Na ação, o PSL questionou ainda a inexistência da aplicação de medidas socioeducativas para crianças que cometem ato infracional. Além disso, para a legenda, a exclusão da avaliação judicial dos atos infracionais praticados por crianças seria inconstitucional. Contudo, para o ministro Gilmar Mendes, a decisão do legislador, de não aplicar medidas mais severas, é compatível com a percepção de que a criança é um ser em desenvolvimento que precisa, “acima de tudo, ser protegida e educada”. Para o relator, a distinção é compatível com a condição das crianças de maior vulnerabilidade e de pessoa em desenvolvimento, quando comparadas aos adolescentes e às pessoas adultas.
Repercussão no Estado
O julgamento teve repercussão no Estado, resguardando também o direitos das crianças capixabas.

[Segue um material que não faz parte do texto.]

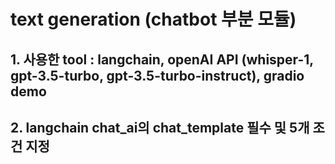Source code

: # text generation (chatbot 부분 모듈)

## 1. 사용한 tool : langchain, openAI API (whisper-1, gpt-3.5-turbo, gpt-3.5-turbo-instruct), gradio demo

## 2. langchain chat_ai의 chat_template 필수 및 5개 조건 지정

Gilmar Ferreira, do Centro de Defesa dos Direitos Humanos da Serra (CCDH-Serra), afirma que o PSL, o governo Federal e seus aliados, de forma rasteira, invertem o debate sobre os direitos humanos dessa população, se negando a propor as medidas para a garantia de direitos. “Ao contrário, preferem criminalizá-las, tornando-as vulneráveis e fazendo a população acreditar que são elas as culpadas pelos problemas dos país. Ao contrário os dados mostram que elas são vítimas do descumprimento das leis e da ausência total da proteção do Estado”, disse.

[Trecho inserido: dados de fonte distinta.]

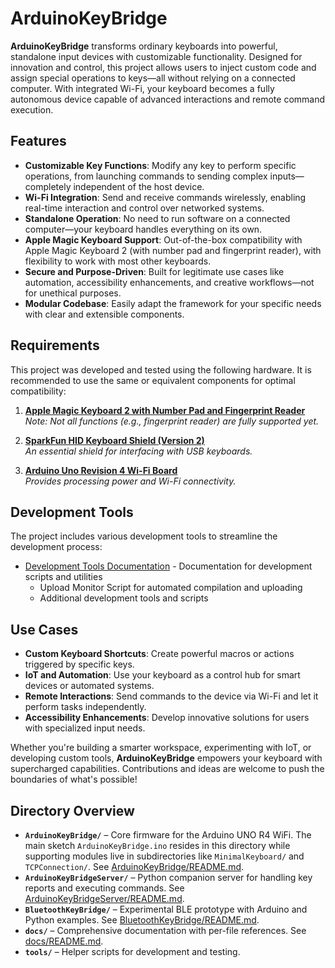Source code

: # ArduinoKeyBridge

**ArduinoKeyBridge** transforms ordinary keyboards into powerful, standalone input devices with customizable functionality. Designed for innovation and control, this project allows users to inject custom code and assign special operations to keys—all without relying on a connected computer. With integrated Wi-Fi, your keyboard becomes a fully autonomous device capable of advanced interactions and remote command execution.

## Features
- **Customizable Key Functions**: Modify any key to perform specific operations, from launching commands to sending complex inputs—completely independent of the host device.
- **Wi-Fi Integration**: Send and receive commands wirelessly, enabling real-time interaction and control over networked systems.
- **Standalone Operation**: No need to run software on a connected computer—your keyboard handles everything on its own.
- **Apple Magic Keyboard Support**: Out-of-the-box compatibility with Apple Magic Keyboard 2 (with number pad and fingerprint reader), with flexibility to work with most other keyboards.
- **Secure and Purpose-Driven**: Built for legitimate use cases like automation, accessibility enhancements, and creative workflows—not for unethical purposes.
- **Modular Codebase**: Easily adapt the framework for your specific needs with clear and extensible components.

## Requirements
This project was developed and tested using the following hardware. It is recommended to use the same or equivalent components for optimal compatibility:

1. **[Apple Magic Keyboard 2 with Number Pad and Fingerprint Reader](https://www.apple.com/shop/product/MXK83LL/A/magic-keyboard-with-touch-id-and-numeric-keypad-for-mac-models-with-apple-silicon-usb-c-us-english-black-keys)**  
   *Note: Not all functions (e.g., fingerprint reader) are fully supported yet.*

2. **[SparkFun HID Keyboard Shield (Version 2)](https://www.sparkfun.com/products/21247)**  
   *An essential shield for interfacing with USB keyboards.*

3. **[Arduino Uno Revision 4 Wi-Fi Board](https://store.arduino.cc/products/uno-r4-wifi?queryID=undefined)**  
   *Provides processing power and Wi-Fi connectivity.*

## Development Tools
The project includes various development tools to streamline the development process:

- [Development Tools Documentation](docs/tools.md) - Documentation for development scripts and utilities
  - Upload Monitor Script for automated compilation and uploading
  - Additional development tools and scripts

## Use Cases
- **Custom Keyboard Shortcuts**: Create powerful macros or actions triggered by specific keys.
- **IoT and Automation**: Use your keyboard as a control hub for smart devices or automated systems.
- **Remote Interactions**: Send commands to the device via Wi-Fi and let it perform tasks independently.
- **Accessibility Enhancements**: Develop innovative solutions for users with specialized input needs.

Whether you're building a smarter workspace, experimenting with IoT, or developing custom tools, **ArduinoKeyBridge** empowers your keyboard with supercharged capabilities. Contributions and ideas are welcome to push the boundaries of what's possible!

## Directory Overview

 - **`ArduinoKeyBridge/`** – Core firmware for the Arduino UNO R4 WiFi. The main sketch `ArduinoKeyBridge.ino` resides in this directory while supporting modules live in subdirectories like `MinimalKeyboard/` and `TCPConnection/`. See [ArduinoKeyBridge/README.md](ArduinoKeyBridge/README.md).
- **`ArduinoKeyBridgeServer/`** – Python companion server for handling key reports and executing commands. See [ArduinoKeyBridgeServer/README.md](ArduinoKeyBridgeServer/README.md).
- **`BluetoothKeyBridge/`** – Experimental BLE prototype with Arduino and Python examples. See [BluetoothKeyBridge/README.md](BluetoothKeyBridge/README.md).
- **`docs/`** – Comprehensive documentation with per-file references. See [docs/README.md](docs/README.md).
- **`tools/`** – Helper scripts for development and testing.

Para Gilmar, o Estatuto da Criança e do Adolescente (Lei 8.069/90) é um conjunto de normas legais que garante a proteção integral e com absoluta prioridade para a criança e para o adolescente. “O ECA é considerado a legislação mais completa e avançada do mundo pelos organismos internacionais de Direitos Humanos. Também fruto incansável da militância em direitos humanos de milhares de pessoas de todas as idades que têm compromisso com a infância e a juventude brasileira. A tentativa do PSL de alterar o ECA é do processo em curso no país que visa rebaixar e diminuir o arcabouço jurídico que garante direitos humanos, nesse caso, ampliando a política de higienização e limpeza social por meio da segregação de pessoas”, finalizou.
Para o defensor público e coordenador da Infância e da Juventude Hugo Fernandes Matias, a decisão do Supremo é de extrema importância por provar que o Estatuto da Criança e do Adolescente está totalmente alinhado à Constituição Federal. Segundo ele, é fundamental, sobretudo, entender que as crianças estão em fase de desenvolvimento e necessitam, ao contrário de punição, de proteção por parte do Estado, além de políticas públicas.